*What to produce*
Pictures are to be left out, but please repeat each record exactly.

___ Source information ___

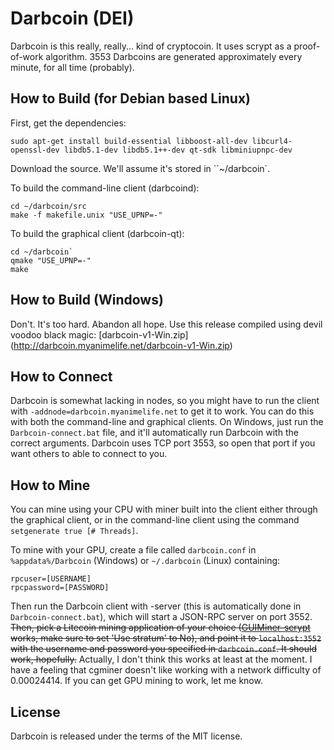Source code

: Darbcoin (DEI)
===========

Darbcoin is this really, really... kind of cryptocoin. It uses scrypt as a proof-of-work algorithm. 3553 Darbcoins are generated approximately every minute, for all time (probably).

How to Build (for Debian based Linux)
-------
First, get the dependencies:

    sudo apt-get install build-essential libboost-all-dev libcurl4-openssl-dev libdb5.1-dev libdb5.1++-dev qt-sdk libminiupnpc-dev

Download the source. We'll assume it's stored in ``~/darbcoin`.

To build the command-line client (darbcoind):

    cd ~/darbcoin/src
    make -f makefile.unix "USE_UPNP=-"
    
To build the graphical client (darbcoin-qt):

    cd ~/darbcoin`
    qmake "USE_UPNP=-"
    make

How to Build (Windows)
-------
Don't. It's too hard. Abandon all hope. Use this release compiled using devil voodoo black magic: [darbcoin-v1-Win.zip] (http://darbcoin.myanimelife.net/darbcoin-v1-Win.zip)

How to Connect
-------
Darbcoin is somewhat lacking in nodes, so you might have to run the client with `-addnode=darbcoin.myanimelife.net` to get it to work. You can do this with both the command-line and graphical clients. On Windows, just run the `Darbcoin-connect.bat` file, and it'll automatically run Darbcoin with the correct arguments. Darbcoin uses TCP port 3553, so open that port if you want others to able to connect to you.

How to Mine
-------
You can mine using your CPU with miner built into the client either through the graphical client, or in the command-line client using the command `setgenerate true [# Threads]`.

To mine with your GPU, create a file called `darbcoin.conf` in `%appdata%/Darbcoin` (Windows) or `~/.darbcoin` (Linux) containing:

    rpcuser=[USERNAME]
    rpcpassword=[PASSWORD]

Then run the Darbcoin client with -server (this is automatically done in `Darbcoin-connect.bat`), which will start a JSON-RPC server on port 3552. ~~Then, pick a Litecoin mining application of your choice ([GUIMiner-scrypt](https://bitcointalk.org/index.php?topic=150331.0) works, make sure to set 'Use stratum' to No), and point it to `localhost:3552` with the username and password you specified in `darbcoin.conf`. It should work, hopefully.~~ Actually, I don't think this works at least at the moment. I have a feeling that cgminer doesn't like working with a network difficulty of 0.00024414. If you can get GPU mining to work, let me know.

License
-------

Darbcoin is released under the terms of the MIT license.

___

*Answer space*
Source code

: Darbcoin (DEI)
===========

Darbcoin is this really, really... kind of cryptocoin. It uses scrypt as a proof-of-work algorithm. 3553 Darbcoins are generated approximately every minute, for all time (probably).

How to Build (for Debian based Linux)
-------
First, get the dependencies:

    sudo apt-get install build-essential libboost-all-dev libcurl4-openssl-dev libdb5.1-dev libdb5.1++-dev qt-sdk libminiupnpc-dev

Download the source. We'll assume it's stored in ``~/darbcoin`.

To build the command-line client (darbcoind):

    cd ~/darbcoin/src
    make -f makefile.unix "USE_UPNP=-"
    
To build the graphical client (darbcoin-qt):

    cd ~/darbcoin`
    qmake "USE_UPNP=-"
    make

How to Build (Windows)
-------
Don't. It's too hard. Abandon all hope. Use this release compiled using devil voodoo black magic: [darbcoin-v1-Win.zip] (http://darbcoin.myanimelife.net/darbcoin-v1-Win.zip)

How to Connect
-------
Darbcoin is somewhat lacking in nodes, so you might have to run the client with `-addnode=darbcoin.myanimelife.net` to get it to work. You can do this with both the command-line and graphical clients. On Windows, just run the `Darbcoin-connect.bat` file, and it'll automatically run Darbcoin with the correct arguments. Darbcoin uses TCP port 3553, so open that port if you want others to able to connect to you.

How to Mine
-------
You can mine using your CPU with miner built into the client either through the graphical client, or in the command-line client using the command `setgenerate true [# Threads]`.

To mine with your GPU, create a file called `darbcoin.conf` in `%appdata%/Darbcoin` (Windows) or `~/.darbcoin` (Linux) containing:

    rpcuser=[USERNAME]
    rpcpassword=[PASSWORD]

Then run the Darbcoin client with -server (this is automatically done in `Darbcoin-connect.bat`), which will start a JSON-RPC server on port 3552. ~~Then, pick a Litecoin mining application of your choice ([GUIMiner-scrypt](https://bitcointalk.org/index.php?topic=150331.0) works, make sure to set 'Use stratum' to No), and point it to `localhost:3552` with the username and password you specified in `darbcoin.conf`. It should work, hopefully.~~ Actually, I don't think this works at least at the moment. I have a feeling that cgminer doesn't like working with a network difficulty of 0.00024414. If you can get GPU mining to work, let me know.

License
-------

Darbcoin is released under the terms of the MIT license.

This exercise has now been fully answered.